Content starts

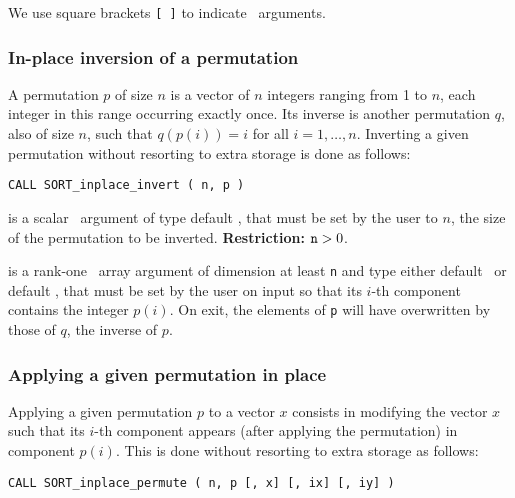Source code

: \documentclass{galahad}
\newcommand{\packagename}{SORT}
\begin{document}
\noindent 
We use square brackets {\tt [ ]} to indicate \optional\ arguments.

\subsubsection{In-place inversion of a permutation}

A permutation $p$ of size $n$ is a vector of $n$ integers ranging from 1 to $n$,
each integer in this range occurring exactly once. Its inverse is another
permutation $q$, also of size $n$, such that $q(p(i))=i$ for all $i=1,\ldots,n$.
Inverting a given permutation without resorting to extra storage is done as
follows:
\vspace*{1mm}

\hspace{8mm}
{\tt CALL \packagename\_inplace\_invert ( n, p )}

\vspace*{-3mm}
\begin{description}
 is a scalar \intentin\ argument of type default
\integer, that must be set by the user to $n$, the size of the permutation to
be inverted.
{\bf Restriction:} ${\tt n} > 0$. 
 
 is a rank-one \intentinout\ array argument of
dimension at least {\tt n} and type either default
\integer\ or default \realdp, that must be set by the user 
on input so that its $i$-th component contains the integer $p(i)$.
On exit, the elements of {\tt p} will have overwritten by those of $q$, the
inverse of $p$.
 
\end{description}

\subsubsection{Applying a given permutation in place}

Applying a given permutation $p$ to a vector $x$ consists in modifying the
vector $x$ such that its $i$-th component appears (after applying the
permutation) in component $p(i)$.
This is done without resorting to extra storage as follows:
\vspace*{1mm}

{\tt CALL \packagename\_inplace\_permute ( n, p [, x] [, ix] [, iy] )}
\end{document}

Content ends

*Brief:*
Copy the listing exactly, omitting pictures.

*Result of the exercise:*
Source code

: \documentclass{galahad}
\newcommand{\packagename}{SORT}
\begin{document}
\noindent 
We use square brackets {\tt [ ]} to indicate \optional\ arguments.

\subsubsection{In-place inversion of a permutation}

A permutation $p$ of size $n$ is a vector of $n$ integers ranging from 1 to $n$,
each integer in this range occurring exactly once. Its inverse is another
permutation $q$, also of size $n$, such that $q(p(i))=i$ for all $i=1,\ldots,n$.
Inverting a given permutation without resorting to extra storage is done as
follows:
\vspace*{1mm}

\hspace{8mm}
{\tt CALL \packagename\_inplace\_invert ( n, p )}

\vspace*{-3mm}
\begin{description}
 is a scalar \intentin\ argument of type default
\integer, that must be set by the user to $n$, the size of the permutation to
be inverted.
{\bf Restriction:} ${\tt n} > 0$. 
 
 is a rank-one \intentinout\ array argument of
dimension at least {\tt n} and type either default
\integer\ or default \realdp, that must be set by the user 
on input so that its $i$-th component contains the integer $p(i)$.
On exit, the elements of {\tt p} will have overwritten by those of $q$, the
inverse of $p$.
 
\end{description}

\subsubsection{Applying a given permutation in place}

Applying a given permutation $p$ to a vector $x$ consists in modifying the
vector $x$ such that its $i$-th component appears (after applying the
permutation) in component $p(i)$.
This is done without resorting to extra storage as follows:
\vspace*{1mm}

{\tt CALL \packagename\_inplace\_permute ( n, p [, x] [, ix] [, iy] )}
\end{document}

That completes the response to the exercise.